| ABOUT THIS EXERCISE |
Everything in the listing below from the line containing "在開發段定義時，可以在 [!DNL Real-Time" through the line containing "2000多萬 | 5% |" must be repeated exactly; the remaining lines are not wanted.

| MATERIAL TO PROCESS |
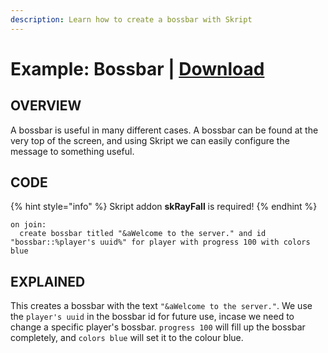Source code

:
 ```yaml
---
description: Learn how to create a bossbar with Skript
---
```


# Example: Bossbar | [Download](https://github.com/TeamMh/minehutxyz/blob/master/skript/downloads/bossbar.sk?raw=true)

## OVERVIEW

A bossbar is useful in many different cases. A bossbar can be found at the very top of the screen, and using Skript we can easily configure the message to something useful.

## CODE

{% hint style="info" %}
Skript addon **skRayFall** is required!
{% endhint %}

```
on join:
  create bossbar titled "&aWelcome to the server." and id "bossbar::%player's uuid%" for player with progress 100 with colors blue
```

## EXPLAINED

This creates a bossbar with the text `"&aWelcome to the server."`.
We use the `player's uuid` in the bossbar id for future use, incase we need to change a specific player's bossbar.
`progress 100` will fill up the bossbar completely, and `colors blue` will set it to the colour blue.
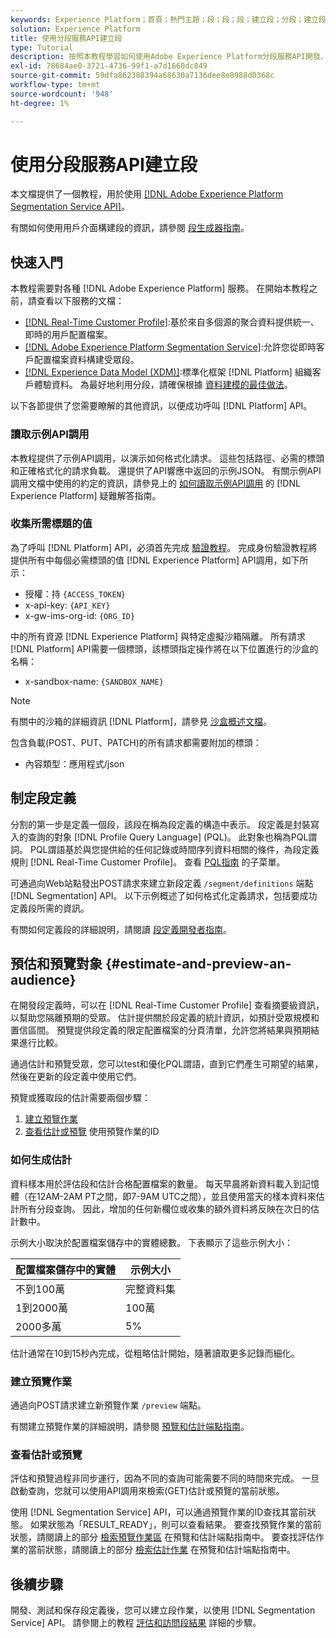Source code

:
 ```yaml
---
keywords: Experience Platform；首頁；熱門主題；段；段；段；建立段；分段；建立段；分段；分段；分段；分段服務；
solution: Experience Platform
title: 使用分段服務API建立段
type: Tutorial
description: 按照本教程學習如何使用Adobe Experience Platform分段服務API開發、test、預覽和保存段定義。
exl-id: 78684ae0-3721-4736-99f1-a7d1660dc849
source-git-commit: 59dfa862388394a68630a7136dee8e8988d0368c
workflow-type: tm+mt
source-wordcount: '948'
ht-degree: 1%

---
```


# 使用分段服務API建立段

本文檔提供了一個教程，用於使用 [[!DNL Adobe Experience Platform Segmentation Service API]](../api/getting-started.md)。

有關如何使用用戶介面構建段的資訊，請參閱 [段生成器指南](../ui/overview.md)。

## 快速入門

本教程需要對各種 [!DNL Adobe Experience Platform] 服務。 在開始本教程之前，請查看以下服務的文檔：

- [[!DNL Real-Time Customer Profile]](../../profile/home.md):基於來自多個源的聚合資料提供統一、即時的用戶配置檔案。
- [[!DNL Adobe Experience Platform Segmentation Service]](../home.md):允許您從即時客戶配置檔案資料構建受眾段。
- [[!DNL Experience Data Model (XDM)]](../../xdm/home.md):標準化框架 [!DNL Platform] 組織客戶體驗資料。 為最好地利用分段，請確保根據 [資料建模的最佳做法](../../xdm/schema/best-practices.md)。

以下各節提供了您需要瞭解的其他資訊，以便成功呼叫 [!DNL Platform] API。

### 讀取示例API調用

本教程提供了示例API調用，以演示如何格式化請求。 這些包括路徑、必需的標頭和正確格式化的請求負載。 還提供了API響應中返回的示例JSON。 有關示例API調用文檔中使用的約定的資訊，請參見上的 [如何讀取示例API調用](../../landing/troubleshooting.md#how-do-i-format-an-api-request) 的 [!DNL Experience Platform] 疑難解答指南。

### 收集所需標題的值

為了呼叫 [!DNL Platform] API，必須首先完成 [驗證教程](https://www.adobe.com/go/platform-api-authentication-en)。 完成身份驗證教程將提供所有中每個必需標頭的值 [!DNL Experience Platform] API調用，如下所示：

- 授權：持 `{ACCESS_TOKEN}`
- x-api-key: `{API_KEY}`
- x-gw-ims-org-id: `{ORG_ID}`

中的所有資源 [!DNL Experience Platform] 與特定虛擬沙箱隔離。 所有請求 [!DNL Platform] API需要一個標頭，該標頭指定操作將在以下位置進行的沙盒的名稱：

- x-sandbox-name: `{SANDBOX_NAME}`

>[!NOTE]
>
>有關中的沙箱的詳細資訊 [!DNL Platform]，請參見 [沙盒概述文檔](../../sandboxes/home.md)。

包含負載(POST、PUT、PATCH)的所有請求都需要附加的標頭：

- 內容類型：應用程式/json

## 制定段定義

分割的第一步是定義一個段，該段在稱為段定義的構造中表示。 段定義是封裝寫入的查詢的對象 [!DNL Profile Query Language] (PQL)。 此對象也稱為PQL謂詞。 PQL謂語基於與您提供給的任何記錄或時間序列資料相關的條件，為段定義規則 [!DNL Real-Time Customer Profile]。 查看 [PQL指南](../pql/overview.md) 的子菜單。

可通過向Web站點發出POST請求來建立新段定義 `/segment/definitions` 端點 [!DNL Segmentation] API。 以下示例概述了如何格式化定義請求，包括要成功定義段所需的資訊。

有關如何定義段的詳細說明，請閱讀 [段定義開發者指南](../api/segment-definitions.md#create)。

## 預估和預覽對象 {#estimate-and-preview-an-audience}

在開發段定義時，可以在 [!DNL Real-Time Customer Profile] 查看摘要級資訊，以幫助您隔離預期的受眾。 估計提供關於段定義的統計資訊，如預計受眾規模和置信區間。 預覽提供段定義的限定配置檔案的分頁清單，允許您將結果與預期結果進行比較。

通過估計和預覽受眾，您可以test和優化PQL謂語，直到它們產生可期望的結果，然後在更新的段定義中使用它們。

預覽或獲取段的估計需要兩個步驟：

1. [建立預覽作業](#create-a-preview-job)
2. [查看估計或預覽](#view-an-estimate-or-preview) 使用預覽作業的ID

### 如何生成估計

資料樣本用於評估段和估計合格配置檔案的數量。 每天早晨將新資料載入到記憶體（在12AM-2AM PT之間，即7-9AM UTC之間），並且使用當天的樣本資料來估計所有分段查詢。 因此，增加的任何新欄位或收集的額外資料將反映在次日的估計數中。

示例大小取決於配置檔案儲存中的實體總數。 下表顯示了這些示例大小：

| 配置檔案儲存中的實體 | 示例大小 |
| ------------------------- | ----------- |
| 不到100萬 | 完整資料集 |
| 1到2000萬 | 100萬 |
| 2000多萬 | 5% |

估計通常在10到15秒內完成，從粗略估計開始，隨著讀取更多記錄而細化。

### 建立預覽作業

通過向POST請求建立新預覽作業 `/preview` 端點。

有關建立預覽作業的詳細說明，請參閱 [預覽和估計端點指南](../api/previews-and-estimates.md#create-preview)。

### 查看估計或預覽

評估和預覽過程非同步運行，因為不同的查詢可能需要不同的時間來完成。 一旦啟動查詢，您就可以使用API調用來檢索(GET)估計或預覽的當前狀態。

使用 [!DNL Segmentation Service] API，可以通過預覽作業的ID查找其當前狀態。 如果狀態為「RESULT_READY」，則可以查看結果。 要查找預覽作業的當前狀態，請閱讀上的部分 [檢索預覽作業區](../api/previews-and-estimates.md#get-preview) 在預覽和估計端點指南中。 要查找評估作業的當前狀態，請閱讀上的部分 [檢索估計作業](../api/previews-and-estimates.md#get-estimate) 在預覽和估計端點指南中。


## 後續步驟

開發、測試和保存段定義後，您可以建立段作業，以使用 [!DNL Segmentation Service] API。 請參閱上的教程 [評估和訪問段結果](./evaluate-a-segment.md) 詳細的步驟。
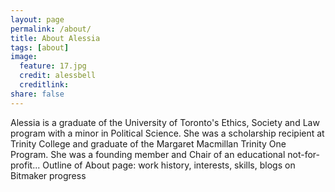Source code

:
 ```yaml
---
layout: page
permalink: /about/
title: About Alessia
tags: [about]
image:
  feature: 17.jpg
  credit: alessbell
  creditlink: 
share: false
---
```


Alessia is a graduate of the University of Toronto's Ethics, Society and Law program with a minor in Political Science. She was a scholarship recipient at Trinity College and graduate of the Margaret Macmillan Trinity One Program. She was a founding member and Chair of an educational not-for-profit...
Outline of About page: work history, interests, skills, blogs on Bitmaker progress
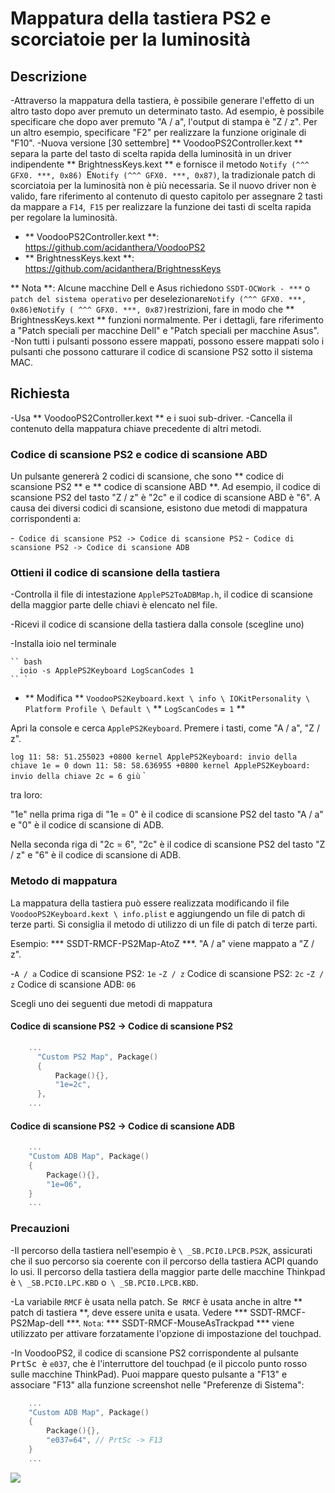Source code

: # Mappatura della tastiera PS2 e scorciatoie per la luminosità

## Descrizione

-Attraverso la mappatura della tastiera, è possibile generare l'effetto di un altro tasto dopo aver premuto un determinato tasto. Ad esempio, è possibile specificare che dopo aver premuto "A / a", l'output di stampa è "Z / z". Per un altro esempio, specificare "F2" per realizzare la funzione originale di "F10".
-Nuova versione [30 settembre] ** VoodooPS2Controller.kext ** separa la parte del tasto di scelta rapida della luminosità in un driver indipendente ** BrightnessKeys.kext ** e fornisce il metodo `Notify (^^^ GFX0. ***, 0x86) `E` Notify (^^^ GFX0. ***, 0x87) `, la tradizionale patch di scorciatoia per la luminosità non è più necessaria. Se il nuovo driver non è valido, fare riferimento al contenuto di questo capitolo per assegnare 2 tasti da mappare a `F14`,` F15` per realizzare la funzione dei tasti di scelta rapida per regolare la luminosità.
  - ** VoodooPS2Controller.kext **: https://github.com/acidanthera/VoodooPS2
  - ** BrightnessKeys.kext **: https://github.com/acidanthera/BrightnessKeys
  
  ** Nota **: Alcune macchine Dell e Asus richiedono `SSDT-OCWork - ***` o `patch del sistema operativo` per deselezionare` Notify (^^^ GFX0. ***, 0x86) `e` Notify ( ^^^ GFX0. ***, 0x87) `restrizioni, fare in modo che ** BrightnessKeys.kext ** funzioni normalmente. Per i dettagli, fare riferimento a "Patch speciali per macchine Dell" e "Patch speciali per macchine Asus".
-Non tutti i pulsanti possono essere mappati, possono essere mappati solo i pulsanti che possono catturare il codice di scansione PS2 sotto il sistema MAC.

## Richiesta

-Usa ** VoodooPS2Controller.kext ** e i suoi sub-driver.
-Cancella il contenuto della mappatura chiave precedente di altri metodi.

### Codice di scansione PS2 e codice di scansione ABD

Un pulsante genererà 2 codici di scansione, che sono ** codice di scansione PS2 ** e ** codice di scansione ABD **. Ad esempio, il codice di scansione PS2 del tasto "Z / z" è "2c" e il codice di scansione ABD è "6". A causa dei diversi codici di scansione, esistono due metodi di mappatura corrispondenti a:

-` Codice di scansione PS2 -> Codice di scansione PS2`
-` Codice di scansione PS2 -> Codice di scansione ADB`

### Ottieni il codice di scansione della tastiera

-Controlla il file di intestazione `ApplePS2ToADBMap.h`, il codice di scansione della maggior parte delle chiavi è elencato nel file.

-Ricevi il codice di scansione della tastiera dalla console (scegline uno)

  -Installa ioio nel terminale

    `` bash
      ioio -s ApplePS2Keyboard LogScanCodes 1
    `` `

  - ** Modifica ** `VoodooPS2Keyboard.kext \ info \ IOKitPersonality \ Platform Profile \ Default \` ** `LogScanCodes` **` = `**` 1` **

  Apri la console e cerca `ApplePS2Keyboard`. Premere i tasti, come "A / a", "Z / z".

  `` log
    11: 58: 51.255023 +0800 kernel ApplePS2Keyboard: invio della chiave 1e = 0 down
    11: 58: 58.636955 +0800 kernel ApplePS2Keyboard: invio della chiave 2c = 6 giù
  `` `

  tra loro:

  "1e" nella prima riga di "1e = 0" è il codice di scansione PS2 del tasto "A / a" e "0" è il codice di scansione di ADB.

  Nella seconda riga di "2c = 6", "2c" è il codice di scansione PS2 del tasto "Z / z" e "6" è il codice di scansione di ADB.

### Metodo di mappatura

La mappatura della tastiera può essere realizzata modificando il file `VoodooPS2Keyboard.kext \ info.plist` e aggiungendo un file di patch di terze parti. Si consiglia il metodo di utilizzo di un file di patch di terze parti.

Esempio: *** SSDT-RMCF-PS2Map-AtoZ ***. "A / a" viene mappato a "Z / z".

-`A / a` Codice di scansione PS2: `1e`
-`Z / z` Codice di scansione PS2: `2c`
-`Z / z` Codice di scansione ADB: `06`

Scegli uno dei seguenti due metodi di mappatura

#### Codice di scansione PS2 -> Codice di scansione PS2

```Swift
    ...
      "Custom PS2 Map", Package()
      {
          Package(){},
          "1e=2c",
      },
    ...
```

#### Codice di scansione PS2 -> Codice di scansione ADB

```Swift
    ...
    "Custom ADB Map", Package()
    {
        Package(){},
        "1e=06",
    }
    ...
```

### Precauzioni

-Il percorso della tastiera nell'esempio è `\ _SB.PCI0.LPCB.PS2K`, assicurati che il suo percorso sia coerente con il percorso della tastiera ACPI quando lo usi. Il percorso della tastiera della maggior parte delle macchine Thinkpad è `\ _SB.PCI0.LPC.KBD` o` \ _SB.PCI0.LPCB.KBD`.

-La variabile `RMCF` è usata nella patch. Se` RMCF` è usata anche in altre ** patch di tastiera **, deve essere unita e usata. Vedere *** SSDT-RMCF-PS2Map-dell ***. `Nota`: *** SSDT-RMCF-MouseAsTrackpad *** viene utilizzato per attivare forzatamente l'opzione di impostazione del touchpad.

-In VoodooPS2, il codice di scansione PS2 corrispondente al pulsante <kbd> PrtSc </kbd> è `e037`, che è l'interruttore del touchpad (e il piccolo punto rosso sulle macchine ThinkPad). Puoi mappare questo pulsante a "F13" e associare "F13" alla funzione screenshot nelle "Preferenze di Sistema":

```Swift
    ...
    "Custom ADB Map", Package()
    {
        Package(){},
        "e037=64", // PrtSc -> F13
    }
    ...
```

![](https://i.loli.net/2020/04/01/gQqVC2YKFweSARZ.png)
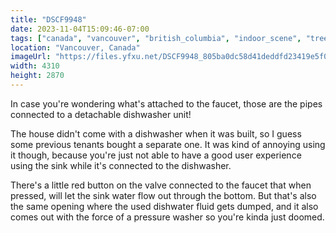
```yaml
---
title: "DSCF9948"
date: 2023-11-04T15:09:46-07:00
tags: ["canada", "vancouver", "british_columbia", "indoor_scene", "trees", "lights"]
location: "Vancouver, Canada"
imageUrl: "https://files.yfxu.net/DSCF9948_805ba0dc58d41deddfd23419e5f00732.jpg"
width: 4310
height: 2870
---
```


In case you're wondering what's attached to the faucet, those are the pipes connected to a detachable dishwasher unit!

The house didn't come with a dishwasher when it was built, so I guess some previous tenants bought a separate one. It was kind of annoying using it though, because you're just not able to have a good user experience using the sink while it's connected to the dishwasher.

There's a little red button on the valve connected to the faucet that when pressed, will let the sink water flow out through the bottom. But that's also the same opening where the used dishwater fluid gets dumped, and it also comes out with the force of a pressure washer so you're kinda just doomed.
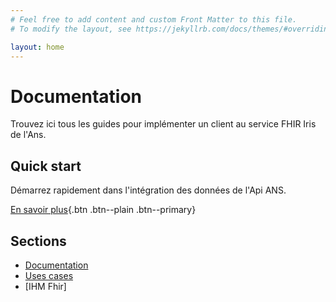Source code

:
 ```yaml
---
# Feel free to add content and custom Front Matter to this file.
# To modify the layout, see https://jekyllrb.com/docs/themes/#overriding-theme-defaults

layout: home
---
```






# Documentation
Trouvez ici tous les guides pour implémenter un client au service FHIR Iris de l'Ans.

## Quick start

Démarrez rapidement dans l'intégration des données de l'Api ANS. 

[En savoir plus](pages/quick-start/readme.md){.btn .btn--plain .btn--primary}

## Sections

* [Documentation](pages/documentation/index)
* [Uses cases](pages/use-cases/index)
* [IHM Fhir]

| RESPONSE TO THE EXERCISE |
在開發段定義時，可以在 [!DNL Real-Time Customer Profile] 查看摘要級資訊，以幫助您隔離預期的受眾。 估計提供關於段定義的統計資訊，如預計受眾規模和置信區間。 預覽提供段定義的限定配置檔案的分頁清單，允許您將結果與預期結果進行比較。

通過估計和預覽受眾，您可以test和優化PQL謂語，直到它們產生可期望的結果，然後在更新的段定義中使用它們。

預覽或獲取段的估計需要兩個步驟：

1. [建立預覽作業](#create-a-preview-job)
2. [查看估計或預覽](#view-an-estimate-or-preview) 使用預覽作業的ID

### 如何生成估計

資料樣本用於評估段和估計合格配置檔案的數量。 每天早晨將新資料載入到記憶體（在12AM-2AM PT之間，即7-9AM UTC之間），並且使用當天的樣本資料來估計所有分段查詢。 因此，增加的任何新欄位或收集的額外資料將反映在次日的估計數中。

示例大小取決於配置檔案儲存中的實體總數。 下表顯示了這些示例大小：

| 配置檔案儲存中的實體 | 示例大小 |
| ------------------------- | ----------- |
| 不到100萬 | 完整資料集 |
| 1到2000萬 | 100萬 |
| 2000多萬 | 5% |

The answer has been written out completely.